Twenty-four patients (Group 1) had LV function recovery and 16 (Group 2) did not. A significant correlation was found between LV function recovery and MBG (r = 0.66; p = 0.0001), and ST-segment elevation index at 1 h (r = -0.55; p = 0.0001), but not with cTFC. Univariate predictors of LV function recovery were MBG (p = 0.0003) and ST-segment elevation index 1 h after intervention (p = 0.0026), but not cTFC. In a multivariate analysis, MBG was the only predictor of LV function recovery. Myocardial blush grade > or = 2 and ST-segment elevation index reduction had the same accuracy (88%) for predicting LV function recovery. Lower accuracy (75%) was shown by fast cTFC (< 23 frames). Myocardial blush grade > or = 2 showed the better negative likelihood ratio, and ST-segment elevation index reduction had the higher positive likelihood ratio in predicting LV function recovery.
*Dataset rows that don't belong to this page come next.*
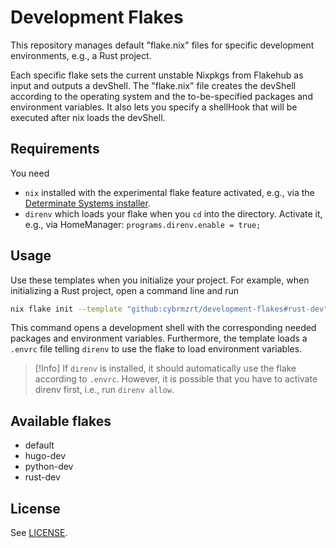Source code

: # Development Flakes

This repository manages default "flake.nix" files for specific development environments, e.g., a Rust project.

Each specific flake sets the current unstable Nixpkgs from Flakehub as input and outputs a devShell. The "flake.nix" file creates the devShell according to the operating system and the to-be-specified packages and environment variables. It also lets you specify a shellHook that will be executed after nix loads the devShell.

## Requirements

You need

- `nix` installed with the experimental flake feature activated, e.g., via the [Determinate Systems installer](https://determinate.systems/nix-installer/).
- `direnv` which loads your flake when you `cd` into the directory. Activate it, e.g., via HomeManager: `programs.direnv.enable = true;`

## Usage

Use these templates when you initialize your project.
For example, when initializing a Rust project, open a command line and run

```sh
nix flake init --template "github:cybrmzrt/development-flakes#rust-dev"
```

This command opens a development shell with the corresponding needed packages and environment variables. Furthermore, the template loads a `.envrc` file telling `direnv` to use the flake to load environment variables.

> [!Info]
> If `direnv` is installed, it should automatically use the flake according to `.envrc`. However, it is possible that you have to activate direnv first, i.e., run `direnv allow`.

## Available flakes

- default
- hugo-dev
- python-dev
- rust-dev

## License

See [LICENSE](./LICENCE).
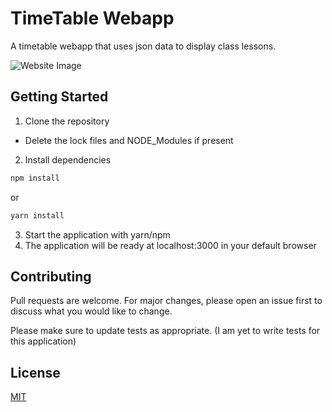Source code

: # TimeTable Webapp

A timetable webapp that uses json data to display class lessons.

![Website Image](https://github.com/kibuikaCodes/timetable-webapp/blob/master/src/resources/images/timetable-web-img.JPG)

## Getting Started

1. Clone the repository

- Delete the lock files and NODE_Modules if present

2. Install dependencies

```bash
npm install
```

or

```bash
yarn install
```

3. Start the application with yarn/npm
4. The application will be ready at localhost:3000 in your default browser

## Contributing

Pull requests are welcome. For major changes, please open an issue first to discuss what you would like to change.

Please make sure to update tests as appropriate. (I am yet to write tests for this application)

## License

[MIT](https://choosealicense.com/licenses/mit/)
Myocardial blush grade was the best parameter for prediction of LV function recovery: MBG > or = 2 and ST-segment elevation index reduction showed good accuracy in predicting LV function recovery. The cTFC failed to be a significant predictor.
心肌灌注分级(MBG)、校正的心肌梗死溶栓分级帧数(cTFC)和ST段压低是心肌再灌注的指标。
我们评估了它们对急性心肌梗死(AMI)接受直接经皮冠状动脉介入治疗(PCI)后通过门控单光子发射计算机断层扫描(SPECT)测量的左心室(LV)功能恢复的预测价值。
40例AMI患者在入院时进行门控SPECT检查,并在PCI术后7天和30天重复检查。左心室功能恢复定义为SPECT左心室射血分数从基线到1个月增加≥10分。测定PCI术后1小时的MBG、cTFC和ST段抬高指数以评估再灌注情况。
24例患者(第1组)左心室功能恢复,16例(第2组)未恢复。左心室功能恢复与MBG(r = 0.66;p = 0.0001)以及1小时时的ST段抬高指数(r = -0.55;p = 0.0001)之间存在显著相关性,但与cTFC无关。左心室功能恢复的单因素预测指标为MBG(p = 0.0003)和干预后1小时的ST段抬高指数(p = 0.0026),而非cTFC。在多因素分析中,MBG是左心室功能恢复的唯一预测指标。心肌灌注分级≥2级和ST段抬高指数降低在预测左心室功能恢复方面具有相同的准确性(88%)。快速cTFC(<23帧)的准确性较低(75%)。心肌灌注分级≥2级在预测左心室功能恢复方面显示出更好的阴性似然比,而ST段抬高指数降低具有更高的阳性似然比。
心肌灌注分级是预测左心室功能恢复的最佳参数:心肌灌注分级≥2级和ST段抬高指数降低在预测左心室功能恢复方面显示出良好的准确性。cTFC未能成为显著的预测指标。